[Start of section]
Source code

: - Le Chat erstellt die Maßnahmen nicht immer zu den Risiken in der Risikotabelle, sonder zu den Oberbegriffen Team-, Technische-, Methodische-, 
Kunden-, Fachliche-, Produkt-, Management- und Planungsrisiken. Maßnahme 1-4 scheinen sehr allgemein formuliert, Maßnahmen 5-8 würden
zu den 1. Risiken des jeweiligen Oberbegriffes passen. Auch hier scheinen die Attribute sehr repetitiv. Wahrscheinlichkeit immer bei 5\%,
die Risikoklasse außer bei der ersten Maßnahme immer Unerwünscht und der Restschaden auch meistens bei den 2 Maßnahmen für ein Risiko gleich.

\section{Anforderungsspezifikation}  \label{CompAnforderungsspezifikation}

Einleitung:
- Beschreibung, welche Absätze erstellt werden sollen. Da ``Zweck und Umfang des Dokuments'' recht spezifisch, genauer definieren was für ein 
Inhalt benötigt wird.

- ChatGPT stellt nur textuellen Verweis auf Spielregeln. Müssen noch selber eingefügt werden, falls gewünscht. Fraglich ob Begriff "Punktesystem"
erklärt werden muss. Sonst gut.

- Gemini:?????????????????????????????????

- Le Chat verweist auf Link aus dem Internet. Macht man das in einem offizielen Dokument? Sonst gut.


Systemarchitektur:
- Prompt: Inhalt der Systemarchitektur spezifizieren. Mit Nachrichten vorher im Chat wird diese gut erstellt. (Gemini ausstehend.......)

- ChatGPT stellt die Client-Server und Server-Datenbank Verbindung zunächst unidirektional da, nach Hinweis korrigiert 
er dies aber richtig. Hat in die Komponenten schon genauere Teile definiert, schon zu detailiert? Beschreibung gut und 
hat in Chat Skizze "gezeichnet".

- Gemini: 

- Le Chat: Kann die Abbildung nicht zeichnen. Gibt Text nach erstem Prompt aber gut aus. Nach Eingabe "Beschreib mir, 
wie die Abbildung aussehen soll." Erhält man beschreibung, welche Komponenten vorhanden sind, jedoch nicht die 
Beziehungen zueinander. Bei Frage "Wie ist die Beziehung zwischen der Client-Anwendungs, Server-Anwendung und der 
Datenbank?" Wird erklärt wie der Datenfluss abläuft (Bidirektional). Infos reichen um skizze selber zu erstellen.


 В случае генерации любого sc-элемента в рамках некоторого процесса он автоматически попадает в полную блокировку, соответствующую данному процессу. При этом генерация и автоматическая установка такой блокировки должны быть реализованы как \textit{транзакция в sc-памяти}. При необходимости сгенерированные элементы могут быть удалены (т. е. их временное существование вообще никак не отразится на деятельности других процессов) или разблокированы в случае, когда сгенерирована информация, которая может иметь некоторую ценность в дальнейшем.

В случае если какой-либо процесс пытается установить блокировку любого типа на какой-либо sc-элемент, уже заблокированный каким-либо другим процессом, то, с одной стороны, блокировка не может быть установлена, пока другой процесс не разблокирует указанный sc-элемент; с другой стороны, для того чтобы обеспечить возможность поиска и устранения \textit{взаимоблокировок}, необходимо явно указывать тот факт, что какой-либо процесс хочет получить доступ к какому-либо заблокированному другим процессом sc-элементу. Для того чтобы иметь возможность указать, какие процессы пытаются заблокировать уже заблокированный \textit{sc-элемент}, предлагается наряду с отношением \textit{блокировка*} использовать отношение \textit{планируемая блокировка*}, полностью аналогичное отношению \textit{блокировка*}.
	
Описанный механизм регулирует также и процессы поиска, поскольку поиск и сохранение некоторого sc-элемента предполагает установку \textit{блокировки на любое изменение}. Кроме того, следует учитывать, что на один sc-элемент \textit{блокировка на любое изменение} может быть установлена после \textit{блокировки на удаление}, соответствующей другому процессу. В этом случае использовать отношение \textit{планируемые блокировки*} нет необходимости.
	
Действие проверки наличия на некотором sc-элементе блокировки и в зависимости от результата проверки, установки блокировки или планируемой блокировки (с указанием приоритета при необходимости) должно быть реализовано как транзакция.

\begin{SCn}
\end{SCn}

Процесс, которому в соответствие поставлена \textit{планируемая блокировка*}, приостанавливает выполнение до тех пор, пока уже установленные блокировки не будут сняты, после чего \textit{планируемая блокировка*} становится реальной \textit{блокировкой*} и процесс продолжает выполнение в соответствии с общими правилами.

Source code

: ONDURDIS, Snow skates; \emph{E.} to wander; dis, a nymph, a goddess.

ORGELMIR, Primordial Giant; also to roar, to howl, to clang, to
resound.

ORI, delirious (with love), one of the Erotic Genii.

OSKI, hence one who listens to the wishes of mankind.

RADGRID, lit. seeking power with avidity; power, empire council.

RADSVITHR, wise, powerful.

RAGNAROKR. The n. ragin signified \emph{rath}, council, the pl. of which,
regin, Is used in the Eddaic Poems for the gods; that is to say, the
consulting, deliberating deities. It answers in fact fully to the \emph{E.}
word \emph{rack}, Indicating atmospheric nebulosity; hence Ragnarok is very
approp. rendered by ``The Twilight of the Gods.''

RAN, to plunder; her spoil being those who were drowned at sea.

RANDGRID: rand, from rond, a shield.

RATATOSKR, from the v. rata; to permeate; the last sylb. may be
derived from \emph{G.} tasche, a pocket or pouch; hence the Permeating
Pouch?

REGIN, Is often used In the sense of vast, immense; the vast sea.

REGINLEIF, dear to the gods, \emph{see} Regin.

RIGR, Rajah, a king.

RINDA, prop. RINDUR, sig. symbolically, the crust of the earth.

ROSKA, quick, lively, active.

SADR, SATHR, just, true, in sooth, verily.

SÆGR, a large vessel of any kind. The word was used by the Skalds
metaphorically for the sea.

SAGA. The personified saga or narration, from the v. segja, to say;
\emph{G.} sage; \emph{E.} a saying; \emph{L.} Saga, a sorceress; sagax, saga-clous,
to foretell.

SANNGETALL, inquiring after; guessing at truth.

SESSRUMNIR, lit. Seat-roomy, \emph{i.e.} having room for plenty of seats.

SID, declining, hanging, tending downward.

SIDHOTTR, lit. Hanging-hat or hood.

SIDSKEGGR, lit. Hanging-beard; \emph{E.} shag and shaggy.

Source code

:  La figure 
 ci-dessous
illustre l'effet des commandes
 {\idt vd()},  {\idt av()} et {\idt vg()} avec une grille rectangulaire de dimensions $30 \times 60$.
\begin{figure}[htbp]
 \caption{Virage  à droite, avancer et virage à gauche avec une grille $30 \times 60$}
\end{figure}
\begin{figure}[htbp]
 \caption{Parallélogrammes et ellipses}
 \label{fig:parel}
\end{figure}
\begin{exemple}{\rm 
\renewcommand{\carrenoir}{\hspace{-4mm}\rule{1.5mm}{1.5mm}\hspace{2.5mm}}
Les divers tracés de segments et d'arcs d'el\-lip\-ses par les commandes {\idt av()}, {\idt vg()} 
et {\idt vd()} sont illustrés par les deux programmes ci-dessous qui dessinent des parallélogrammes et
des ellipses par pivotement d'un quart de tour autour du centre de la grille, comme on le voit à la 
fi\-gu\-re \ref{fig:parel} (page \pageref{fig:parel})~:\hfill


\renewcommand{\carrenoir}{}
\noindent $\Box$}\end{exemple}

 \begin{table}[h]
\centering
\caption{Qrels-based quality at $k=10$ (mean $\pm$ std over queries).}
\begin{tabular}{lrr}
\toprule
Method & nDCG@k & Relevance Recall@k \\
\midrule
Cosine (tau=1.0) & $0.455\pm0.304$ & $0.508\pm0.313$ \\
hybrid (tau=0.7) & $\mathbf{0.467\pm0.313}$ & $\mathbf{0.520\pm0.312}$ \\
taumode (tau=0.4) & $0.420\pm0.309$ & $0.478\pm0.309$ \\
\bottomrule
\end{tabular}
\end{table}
[End of section]
# REQUIRED ACTION
Give back the whole listing exactly as it reads.

# ANSWER TO THE EXERCISE
Source code

: - Le Chat erstellt die Maßnahmen nicht immer zu den Risiken in der Risikotabelle, sonder zu den Oberbegriffen Team-, Technische-, Methodische-, 
Kunden-, Fachliche-, Produkt-, Management- und Planungsrisiken. Maßnahme 1-4 scheinen sehr allgemein formuliert, Maßnahmen 5-8 würden
zu den 1. Risiken des jeweiligen Oberbegriffes passen. Auch hier scheinen die Attribute sehr repetitiv. Wahrscheinlichkeit immer bei 5\%,
die Risikoklasse außer bei der ersten Maßnahme immer Unerwünscht und der Restschaden auch meistens bei den 2 Maßnahmen für ein Risiko gleich.

\section{Anforderungsspezifikation}  \label{CompAnforderungsspezifikation}

Einleitung:
- Beschreibung, welche Absätze erstellt werden sollen. Da ``Zweck und Umfang des Dokuments'' recht spezifisch, genauer definieren was für ein 
Inhalt benötigt wird.

- ChatGPT stellt nur textuellen Verweis auf Spielregeln. Müssen noch selber eingefügt werden, falls gewünscht. Fraglich ob Begriff "Punktesystem"
erklärt werden muss. Sonst gut.

- Gemini:?????????????????????????????????

- Le Chat verweist auf Link aus dem Internet. Macht man das in einem offizielen Dokument? Sonst gut.


Systemarchitektur:
- Prompt: Inhalt der Systemarchitektur spezifizieren. Mit Nachrichten vorher im Chat wird diese gut erstellt. (Gemini ausstehend.......)

- ChatGPT stellt die Client-Server und Server-Datenbank Verbindung zunächst unidirektional da, nach Hinweis korrigiert 
er dies aber richtig. Hat in die Komponenten schon genauere Teile definiert, schon zu detailiert? Beschreibung gut und 
hat in Chat Skizze "gezeichnet".

- Gemini: 

- Le Chat: Kann die Abbildung nicht zeichnen. Gibt Text nach erstem Prompt aber gut aus. Nach Eingabe "Beschreib mir, 
wie die Abbildung aussehen soll." Erhält man beschreibung, welche Komponenten vorhanden sind, jedoch nicht die 
Beziehungen zueinander. Bei Frage "Wie ist die Beziehung zwischen der Client-Anwendungs, Server-Anwendung und der 
Datenbank?" Wird erklärt wie der Datenfluss abläuft (Bidirektional). Infos reichen um skizze selber zu erstellen.


 В случае генерации любого sc-элемента в рамках некоторого процесса он автоматически попадает в полную блокировку, соответствующую данному процессу. При этом генерация и автоматическая установка такой блокировки должны быть реализованы как \textit{транзакция в sc-памяти}. При необходимости сгенерированные элементы могут быть удалены (т. е. их временное существование вообще никак не отразится на деятельности других процессов) или разблокированы в случае, когда сгенерирована информация, которая может иметь некоторую ценность в дальнейшем.

В случае если какой-либо процесс пытается установить блокировку любого типа на какой-либо sc-элемент, уже заблокированный каким-либо другим процессом, то, с одной стороны, блокировка не может быть установлена, пока другой процесс не разблокирует указанный sc-элемент; с другой стороны, для того чтобы обеспечить возможность поиска и устранения \textit{взаимоблокировок}, необходимо явно указывать тот факт, что какой-либо процесс хочет получить доступ к какому-либо заблокированному другим процессом sc-элементу. Для того чтобы иметь возможность указать, какие процессы пытаются заблокировать уже заблокированный \textit{sc-элемент}, предлагается наряду с отношением \textit{блокировка*} использовать отношение \textit{планируемая блокировка*}, полностью аналогичное отношению \textit{блокировка*}.
	
Описанный механизм регулирует также и процессы поиска, поскольку поиск и сохранение некоторого sc-элемента предполагает установку \textit{блокировки на любое изменение}. Кроме того, следует учитывать, что на один sc-элемент \textit{блокировка на любое изменение} может быть установлена после \textit{блокировки на удаление}, соответствующей другому процессу. В этом случае использовать отношение \textit{планируемые блокировки*} нет необходимости.
	
Действие проверки наличия на некотором sc-элементе блокировки и в зависимости от результата проверки, установки блокировки или планируемой блокировки (с указанием приоритета при необходимости) должно быть реализовано как транзакция.

\begin{SCn}
\end{SCn}

Процесс, которому в соответствие поставлена \textit{планируемая блокировка*}, приостанавливает выполнение до тех пор, пока уже установленные блокировки не будут сняты, после чего \textit{планируемая блокировка*} становится реальной \textit{блокировкой*} и процесс продолжает выполнение в соответствии с общими правилами.

Source code

: ONDURDIS, Snow skates; \emph{E.} to wander; dis, a nymph, a goddess.

ORGELMIR, Primordial Giant; also to roar, to howl, to clang, to
resound.

ORI, delirious (with love), one of the Erotic Genii.

OSKI, hence one who listens to the wishes of mankind.

RADGRID, lit. seeking power with avidity; power, empire council.

RADSVITHR, wise, powerful.

RAGNAROKR. The n. ragin signified \emph{rath}, council, the pl. of which,
regin, Is used in the Eddaic Poems for the gods; that is to say, the
consulting, deliberating deities. It answers in fact fully to the \emph{E.}
word \emph{rack}, Indicating atmospheric nebulosity; hence Ragnarok is very
approp. rendered by ``The Twilight of the Gods.''

RAN, to plunder; her spoil being those who were drowned at sea.

RANDGRID: rand, from rond, a shield.

RATATOSKR, from the v. rata; to permeate; the last sylb. may be
derived from \emph{G.} tasche, a pocket or pouch; hence the Permeating
Pouch?

REGIN, Is often used In the sense of vast, immense; the vast sea.

REGINLEIF, dear to the gods, \emph{see} Regin.

RIGR, Rajah, a king.

RINDA, prop. RINDUR, sig. symbolically, the crust of the earth.

ROSKA, quick, lively, active.

SADR, SATHR, just, true, in sooth, verily.

SÆGR, a large vessel of any kind. The word was used by the Skalds
metaphorically for the sea.

SAGA. The personified saga or narration, from the v. segja, to say;
\emph{G.} sage; \emph{E.} a saying; \emph{L.} Saga, a sorceress; sagax, saga-clous,
to foretell.

SANNGETALL, inquiring after; guessing at truth.

SESSRUMNIR, lit. Seat-roomy, \emph{i.e.} having room for plenty of seats.

SID, declining, hanging, tending downward.

SIDHOTTR, lit. Hanging-hat or hood.

SIDSKEGGR, lit. Hanging-beard; \emph{E.} shag and shaggy.

Source code

:  La figure 
 ci-dessous
illustre l'effet des commandes
 {\idt vd()},  {\idt av()} et {\idt vg()} avec une grille rectangulaire de dimensions $30 \times 60$.
\begin{figure}[htbp]
 \caption{Virage  à droite, avancer et virage à gauche avec une grille $30 \times 60$}
\end{figure}
\begin{figure}[htbp]
 \caption{Parallélogrammes et ellipses}
 \label{fig:parel}
\end{figure}
\begin{exemple}{\rm 
\renewcommand{\carrenoir}{\hspace{-4mm}\rule{1.5mm}{1.5mm}\hspace{2.5mm}}
Les divers tracés de segments et d'arcs d'el\-lip\-ses par les commandes {\idt av()}, {\idt vg()} 
et {\idt vd()} sont illustrés par les deux programmes ci-dessous qui dessinent des parallélogrammes et
des ellipses par pivotement d'un quart de tour autour du centre de la grille, comme on le voit à la 
fi\-gu\-re \ref{fig:parel} (page \pageref{fig:parel})~:\hfill


\renewcommand{\carrenoir}{}
\noindent $\Box$}\end{exemple}

 \begin{table}[h]
\centering
\caption{Qrels-based quality at $k=10$ (mean $\pm$ std over queries).}
\begin{tabular}{lrr}
\toprule
Method & nDCG@k & Relevance Recall@k \\
\midrule
Cosine (tau=1.0) & $0.455\pm0.304$ & $0.508\pm0.313$ \\
hybrid (tau=0.7) & $\mathbf{0.467\pm0.313}$ & $\mathbf{0.520\pm0.312}$ \\
taumode (tau=0.4) & $0.420\pm0.309$ & $0.478\pm0.309$ \\
\bottomrule
\end{tabular}
\end{table}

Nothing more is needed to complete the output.